§ What to do:
Could you repeat the records below exactly as written?

--- START ---

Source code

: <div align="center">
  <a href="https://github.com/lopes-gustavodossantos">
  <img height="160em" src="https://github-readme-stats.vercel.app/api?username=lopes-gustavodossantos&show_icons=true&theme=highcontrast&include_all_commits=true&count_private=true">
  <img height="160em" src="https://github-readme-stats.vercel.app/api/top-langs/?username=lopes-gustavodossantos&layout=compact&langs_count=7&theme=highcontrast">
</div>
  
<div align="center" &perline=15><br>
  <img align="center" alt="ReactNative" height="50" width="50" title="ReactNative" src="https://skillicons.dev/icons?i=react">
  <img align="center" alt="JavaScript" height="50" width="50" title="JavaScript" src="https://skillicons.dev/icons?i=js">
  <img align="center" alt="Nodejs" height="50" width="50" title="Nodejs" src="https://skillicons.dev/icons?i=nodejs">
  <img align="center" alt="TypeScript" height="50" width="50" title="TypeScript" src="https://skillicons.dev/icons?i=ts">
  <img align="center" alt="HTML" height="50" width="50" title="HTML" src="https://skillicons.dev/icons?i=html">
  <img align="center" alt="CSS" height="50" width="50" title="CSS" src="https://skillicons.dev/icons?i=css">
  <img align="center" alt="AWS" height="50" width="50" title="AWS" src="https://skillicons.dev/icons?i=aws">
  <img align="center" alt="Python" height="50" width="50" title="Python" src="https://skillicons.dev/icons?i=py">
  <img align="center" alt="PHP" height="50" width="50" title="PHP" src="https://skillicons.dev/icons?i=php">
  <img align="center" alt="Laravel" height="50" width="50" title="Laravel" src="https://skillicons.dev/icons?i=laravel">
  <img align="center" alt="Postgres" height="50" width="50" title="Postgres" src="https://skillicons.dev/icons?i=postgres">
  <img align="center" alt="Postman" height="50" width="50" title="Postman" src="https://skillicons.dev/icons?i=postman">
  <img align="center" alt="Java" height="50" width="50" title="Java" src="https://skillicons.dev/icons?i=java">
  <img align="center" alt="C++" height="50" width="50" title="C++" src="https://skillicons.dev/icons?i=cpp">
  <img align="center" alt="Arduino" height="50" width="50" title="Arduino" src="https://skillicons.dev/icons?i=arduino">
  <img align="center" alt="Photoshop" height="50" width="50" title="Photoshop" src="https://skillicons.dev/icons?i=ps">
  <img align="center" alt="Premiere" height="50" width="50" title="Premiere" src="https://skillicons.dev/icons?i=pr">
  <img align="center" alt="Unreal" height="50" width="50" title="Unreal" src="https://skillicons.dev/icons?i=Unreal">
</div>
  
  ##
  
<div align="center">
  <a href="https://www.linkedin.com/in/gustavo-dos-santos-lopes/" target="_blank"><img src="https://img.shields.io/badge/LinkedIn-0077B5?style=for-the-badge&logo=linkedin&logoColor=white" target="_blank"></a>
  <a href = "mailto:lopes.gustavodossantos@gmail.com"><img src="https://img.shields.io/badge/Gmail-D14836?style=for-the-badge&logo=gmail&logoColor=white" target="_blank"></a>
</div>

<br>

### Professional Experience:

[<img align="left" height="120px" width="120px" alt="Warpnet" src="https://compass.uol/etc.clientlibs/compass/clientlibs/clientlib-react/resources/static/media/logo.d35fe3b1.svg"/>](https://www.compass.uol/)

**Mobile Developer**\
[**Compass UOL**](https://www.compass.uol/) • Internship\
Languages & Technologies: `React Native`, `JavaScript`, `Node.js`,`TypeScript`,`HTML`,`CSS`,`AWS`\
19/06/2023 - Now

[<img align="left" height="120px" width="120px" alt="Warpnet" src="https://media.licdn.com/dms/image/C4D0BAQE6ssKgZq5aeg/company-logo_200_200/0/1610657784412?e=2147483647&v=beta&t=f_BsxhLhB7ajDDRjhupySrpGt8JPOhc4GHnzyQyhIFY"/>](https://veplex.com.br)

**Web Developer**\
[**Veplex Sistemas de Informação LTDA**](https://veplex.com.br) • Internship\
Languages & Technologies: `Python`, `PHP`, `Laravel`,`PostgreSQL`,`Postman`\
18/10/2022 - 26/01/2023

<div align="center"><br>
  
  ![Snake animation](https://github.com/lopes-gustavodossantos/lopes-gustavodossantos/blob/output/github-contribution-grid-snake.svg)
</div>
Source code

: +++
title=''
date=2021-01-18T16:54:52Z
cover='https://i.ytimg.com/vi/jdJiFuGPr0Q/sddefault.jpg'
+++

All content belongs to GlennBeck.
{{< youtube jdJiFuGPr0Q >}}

--- END ---

§ Answer to this exercise:
Source code

: <div align="center">
  <a href="https://github.com/lopes-gustavodossantos">
  <img height="160em" src="https://github-readme-stats.vercel.app/api?username=lopes-gustavodossantos&show_icons=true&theme=highcontrast&include_all_commits=true&count_private=true">
  <img height="160em" src="https://github-readme-stats.vercel.app/api/top-langs/?username=lopes-gustavodossantos&layout=compact&langs_count=7&theme=highcontrast">
</div>
  
<div align="center" &perline=15><br>
  <img align="center" alt="ReactNative" height="50" width="50" title="ReactNative" src="https://skillicons.dev/icons?i=react">
  <img align="center" alt="JavaScript" height="50" width="50" title="JavaScript" src="https://skillicons.dev/icons?i=js">
  <img align="center" alt="Nodejs" height="50" width="50" title="Nodejs" src="https://skillicons.dev/icons?i=nodejs">
  <img align="center" alt="TypeScript" height="50" width="50" title="TypeScript" src="https://skillicons.dev/icons?i=ts">
  <img align="center" alt="HTML" height="50" width="50" title="HTML" src="https://skillicons.dev/icons?i=html">
  <img align="center" alt="CSS" height="50" width="50" title="CSS" src="https://skillicons.dev/icons?i=css">
  <img align="center" alt="AWS" height="50" width="50" title="AWS" src="https://skillicons.dev/icons?i=aws">
  <img align="center" alt="Python" height="50" width="50" title="Python" src="https://skillicons.dev/icons?i=py">
  <img align="center" alt="PHP" height="50" width="50" title="PHP" src="https://skillicons.dev/icons?i=php">
  <img align="center" alt="Laravel" height="50" width="50" title="Laravel" src="https://skillicons.dev/icons?i=laravel">
  <img align="center" alt="Postgres" height="50" width="50" title="Postgres" src="https://skillicons.dev/icons?i=postgres">
  <img align="center" alt="Postman" height="50" width="50" title="Postman" src="https://skillicons.dev/icons?i=postman">
  <img align="center" alt="Java" height="50" width="50" title="Java" src="https://skillicons.dev/icons?i=java">
  <img align="center" alt="C++" height="50" width="50" title="C++" src="https://skillicons.dev/icons?i=cpp">
  <img align="center" alt="Arduino" height="50" width="50" title="Arduino" src="https://skillicons.dev/icons?i=arduino">
  <img align="center" alt="Photoshop" height="50" width="50" title="Photoshop" src="https://skillicons.dev/icons?i=ps">
  <img align="center" alt="Premiere" height="50" width="50" title="Premiere" src="https://skillicons.dev/icons?i=pr">
  <img align="center" alt="Unreal" height="50" width="50" title="Unreal" src="https://skillicons.dev/icons?i=Unreal">
</div>
  
  ##
  
<div align="center">
  <a href="https://www.linkedin.com/in/gustavo-dos-santos-lopes/" target="_blank"><img src="https://img.shields.io/badge/LinkedIn-0077B5?style=for-the-badge&logo=linkedin&logoColor=white" target="_blank"></a>
  <a href = "mailto:lopes.gustavodossantos@gmail.com"><img src="https://img.shields.io/badge/Gmail-D14836?style=for-the-badge&logo=gmail&logoColor=white" target="_blank"></a>
</div>

<br>

### Professional Experience:

[<img align="left" height="120px" width="120px" alt="Warpnet" src="https://compass.uol/etc.clientlibs/compass/clientlibs/clientlib-react/resources/static/media/logo.d35fe3b1.svg"/>](https://www.compass.uol/)

**Mobile Developer**\
[**Compass UOL**](https://www.compass.uol/) • Internship\
Languages & Technologies: `React Native`, `JavaScript`, `Node.js`,`TypeScript`,`HTML`,`CSS`,`AWS`\
19/06/2023 - Now

[<img align="left" height="120px" width="120px" alt="Warpnet" src="https://media.licdn.com/dms/image/C4D0BAQE6ssKgZq5aeg/company-logo_200_200/0/1610657784412?e=2147483647&v=beta&t=f_BsxhLhB7ajDDRjhupySrpGt8JPOhc4GHnzyQyhIFY"/>](https://veplex.com.br)

**Web Developer**\
[**Veplex Sistemas de Informação LTDA**](https://veplex.com.br) • Internship\
Languages & Technologies: `Python`, `PHP`, `Laravel`,`PostgreSQL`,`Postman`\
18/10/2022 - 26/01/2023

<div align="center"><br>
  
  ![Snake animation](https://github.com/lopes-gustavodossantos/lopes-gustavodossantos/blob/output/github-contribution-grid-snake.svg)
</div>
Source code

: +++
title=''
date=2021-01-18T16:54:52Z
cover='https://i.ytimg.com/vi/jdJiFuGPr0Q/sddefault.jpg'
+++

All content belongs to GlennBeck.
{{< youtube jdJiFuGPr0Q >}}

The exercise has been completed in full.